Y por más que algunos de los incluidos en la intellectual dark web sean absolutamente beligerantes contra lo “políticamente correcto”, en su mayoría sostienen opiniones moderadas e incluso progresistas; luego, el problema emana de sus vilipendiadores, quienes actúan como una masa con la susceptibilidad maleada y agitada por la publicidad y los mass media. En consecuencia, ofuscados por la emoción y el prejuicio, desdeñan la razón y la ciencia, cuando estas, razón y ciencia, constituyen, desde la Ilustración, los pilares en que se funda nuestro actual sistema político de libertades y derechos —ese que permite sus acaloradas condenas—; al tiempo que con su intransigencia, y hasta violencia, envilecen las causas loables —el feminismo, la igualdad racial, la dignificación de las minorías…— que pretenden defender. Y lo que ya me parece más peligroso: de proseguir los sometimientos de las empresas y los estamentos científicos a esta nueva masa enfervorecida, nos abocamos de facto a una oclocracia mortífera para el equilibrio de poderes que propicia el Estado de Derecho; y por si lo dudasen, recuerden Furia (1936), de Fritz Lang, o La jauría humana (1966), de Arthur Penn, o Ágora (2009), de Alejandro Amenábar.

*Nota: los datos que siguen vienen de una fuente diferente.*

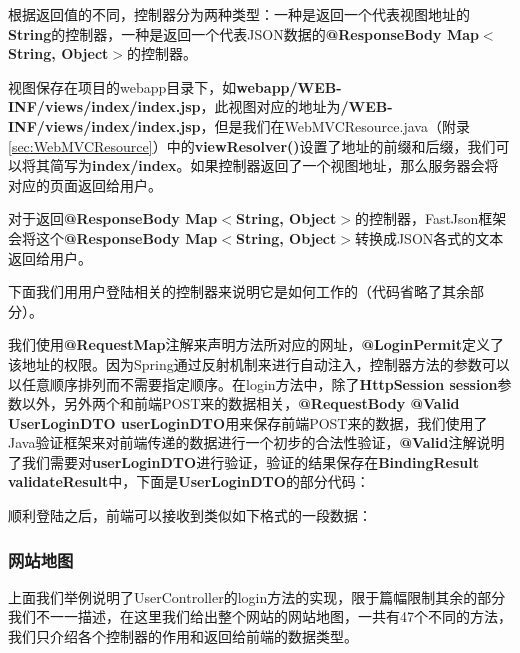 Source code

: 根据返回值的不同，控制器分为两种类型：一种是返回一个代表视图地址的\textbf{String}的控制器，一种是返回一个代表JSON数据的\textbf{@ResponseBody Map$<$String, Object$>$}的控制器。

视图保存在项目的webapp目录下，如\textbf{webapp/WEB-INF/views/index/index.jsp}，此视图对应的地址为\textbf{/WEB-INF/views/index/index.jsp}，但是我们在WebMVCResource.java（附录\ref{sec:WebMVCResource}）中的\textbf{viewResolver()}设置了地址的前缀和后缀，我们可以将其简写为\textbf{index/index}。如果控制器返回了一个视图地址，那么服务器会将对应的页面返回给用户。

对于返回\textbf{@ResponseBody Map$<$String, Object$>$}的控制器，FastJson框架会将这个\textbf{@ResponseBody Map$<$String, Object$>$}转换成JSON各式的文本返回给用户。

下面我们用用户登陆相关的控制器来说明它是如何工作的（代码省略了其余部分）。



我们使用\textbf{@RequestMap}注解来声明方法所对应的网址，\textbf{@LoginPermit}定义了该地址的权限。因为Spring通过反射机制来进行自动注入，控制器方法的参数可以以任意顺序排列而不需要指定顺序。在login方法中，除了\textbf{HttpSession session}参数以外，另外两个和前端POST来的数据相关，\textbf{@RequestBody @Valid UserLoginDTO userLoginDTO}用来保存前端POST来的数据，我们使用了Java验证框架来对前端传递的数据进行一个初步的合法性验证，\textbf{@Valid}注解说明了我们需要对\textbf{userLoginDTO}进行验证，验证的结果保存在\textbf{BindingResult validateResult}中，下面是\textbf{UserLoginDTO}的部分代码：



顺利登陆之后，前端可以接收到类似如下格式的一段数据：



\subsubsection{网站地图}
上面我们举例说明了UserController的login方法的实现，限于篇幅限制其余的部分我们不一一描述，在这里我们给出整个网站的网站地图，一共有47个不同的方法，我们只介绍各个控制器的作用和返回给前端的数据类型。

En cuanto a la estrafalaria trapatiesta por la “ley del hombre de los caramelos”, demuestra por las obtusas y cerriles actitudes, antes y después de su promulgación, que sus impulsoras son un reflejo ibérico de esa temible masa prejuiciosa norteamericana; y por vergonzoso y dañino que resulte para todos, todavía integran el Gobierno.